(RECORDS FOR THIS EXERCISE)
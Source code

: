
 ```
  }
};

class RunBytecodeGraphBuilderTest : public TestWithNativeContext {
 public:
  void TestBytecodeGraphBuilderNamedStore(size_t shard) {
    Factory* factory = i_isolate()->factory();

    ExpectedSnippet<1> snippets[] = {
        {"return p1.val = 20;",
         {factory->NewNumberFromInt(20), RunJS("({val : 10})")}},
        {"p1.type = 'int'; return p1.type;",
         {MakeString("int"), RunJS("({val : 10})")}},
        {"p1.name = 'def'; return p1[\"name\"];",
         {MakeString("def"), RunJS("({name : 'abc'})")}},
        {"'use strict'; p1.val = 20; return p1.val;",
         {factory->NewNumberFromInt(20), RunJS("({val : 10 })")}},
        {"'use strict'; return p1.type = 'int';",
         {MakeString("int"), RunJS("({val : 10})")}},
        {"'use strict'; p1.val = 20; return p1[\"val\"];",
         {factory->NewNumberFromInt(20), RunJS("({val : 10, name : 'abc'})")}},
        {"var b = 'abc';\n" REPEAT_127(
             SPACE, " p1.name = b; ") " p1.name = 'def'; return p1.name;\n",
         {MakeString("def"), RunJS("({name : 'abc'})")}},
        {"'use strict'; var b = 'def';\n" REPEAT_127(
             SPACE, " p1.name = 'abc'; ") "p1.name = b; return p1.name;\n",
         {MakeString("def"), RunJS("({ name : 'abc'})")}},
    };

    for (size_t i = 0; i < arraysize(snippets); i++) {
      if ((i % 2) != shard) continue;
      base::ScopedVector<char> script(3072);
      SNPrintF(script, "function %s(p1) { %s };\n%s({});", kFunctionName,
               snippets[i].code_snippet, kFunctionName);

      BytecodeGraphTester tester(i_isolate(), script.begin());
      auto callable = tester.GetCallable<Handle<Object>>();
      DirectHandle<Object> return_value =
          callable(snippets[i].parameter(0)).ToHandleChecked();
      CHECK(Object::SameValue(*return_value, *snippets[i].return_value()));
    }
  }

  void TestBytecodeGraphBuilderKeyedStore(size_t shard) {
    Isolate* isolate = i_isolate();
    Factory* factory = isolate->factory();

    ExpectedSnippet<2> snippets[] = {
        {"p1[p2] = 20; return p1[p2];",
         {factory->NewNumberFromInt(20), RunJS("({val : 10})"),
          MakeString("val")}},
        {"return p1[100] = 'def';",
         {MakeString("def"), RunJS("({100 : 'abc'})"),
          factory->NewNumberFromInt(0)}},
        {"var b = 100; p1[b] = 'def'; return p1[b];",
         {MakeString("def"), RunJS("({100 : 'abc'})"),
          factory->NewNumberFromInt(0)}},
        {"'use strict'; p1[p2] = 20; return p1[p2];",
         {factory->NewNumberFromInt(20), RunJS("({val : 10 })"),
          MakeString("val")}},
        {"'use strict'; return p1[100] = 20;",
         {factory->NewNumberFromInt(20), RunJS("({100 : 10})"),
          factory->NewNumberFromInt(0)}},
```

(EXERCISE)
Reproduce the material in full. Keep it identical to the original.

(RESPONSE BOX)
Source code

:
 ```
  }
};

class RunBytecodeGraphBuilderTest : public TestWithNativeContext {
 public:
  void TestBytecodeGraphBuilderNamedStore(size_t shard) {
    Factory* factory = i_isolate()->factory();

    ExpectedSnippet<1> snippets[] = {
        {"return p1.val = 20;",
         {factory->NewNumberFromInt(20), RunJS("({val : 10})")}},
        {"p1.type = 'int'; return p1.type;",
         {MakeString("int"), RunJS("({val : 10})")}},
        {"p1.name = 'def'; return p1[\"name\"];",
         {MakeString("def"), RunJS("({name : 'abc'})")}},
        {"'use strict'; p1.val = 20; return p1.val;",
         {factory->NewNumberFromInt(20), RunJS("({val : 10 })")}},
        {"'use strict'; return p1.type = 'int';",
         {MakeString("int"), RunJS("({val : 10})")}},
        {"'use strict'; p1.val = 20; return p1[\"val\"];",
         {factory->NewNumberFromInt(20), RunJS("({val : 10, name : 'abc'})")}},
        {"var b = 'abc';\n" REPEAT_127(
             SPACE, " p1.name = b; ") " p1.name = 'def'; return p1.name;\n",
         {MakeString("def"), RunJS("({name : 'abc'})")}},
        {"'use strict'; var b = 'def';\n" REPEAT_127(
             SPACE, " p1.name = 'abc'; ") "p1.name = b; return p1.name;\n",
         {MakeString("def"), RunJS("({ name : 'abc'})")}},
    };

    for (size_t i = 0; i < arraysize(snippets); i++) {
      if ((i % 2) != shard) continue;
      base::ScopedVector<char> script(3072);
      SNPrintF(script, "function %s(p1) { %s };\n%s({});", kFunctionName,
               snippets[i].code_snippet, kFunctionName);

      BytecodeGraphTester tester(i_isolate(), script.begin());
      auto callable = tester.GetCallable<Handle<Object>>();
      DirectHandle<Object> return_value =
          callable(snippets[i].parameter(0)).ToHandleChecked();
      CHECK(Object::SameValue(*return_value, *snippets[i].return_value()));
    }
  }

  void TestBytecodeGraphBuilderKeyedStore(size_t shard) {
    Isolate* isolate = i_isolate();
    Factory* factory = isolate->factory();

    ExpectedSnippet<2> snippets[] = {
        {"p1[p2] = 20; return p1[p2];",
         {factory->NewNumberFromInt(20), RunJS("({val : 10})"),
          MakeString("val")}},
        {"return p1[100] = 'def';",
         {MakeString("def"), RunJS("({100 : 'abc'})"),
          factory->NewNumberFromInt(0)}},
        {"var b = 100; p1[b] = 'def'; return p1[b];",
         {MakeString("def"), RunJS("({100 : 'abc'})"),
          factory->NewNumberFromInt(0)}},
        {"'use strict'; p1[p2] = 20; return p1[p2];",
         {factory->NewNumberFromInt(20), RunJS("({val : 10 })"),
          MakeString("val")}},
        {"'use strict'; return p1[100] = 20;",
         {factory->NewNumberFromInt(20), RunJS("({100 : 10})"),
          factory->NewNumberFromInt(0)}},
```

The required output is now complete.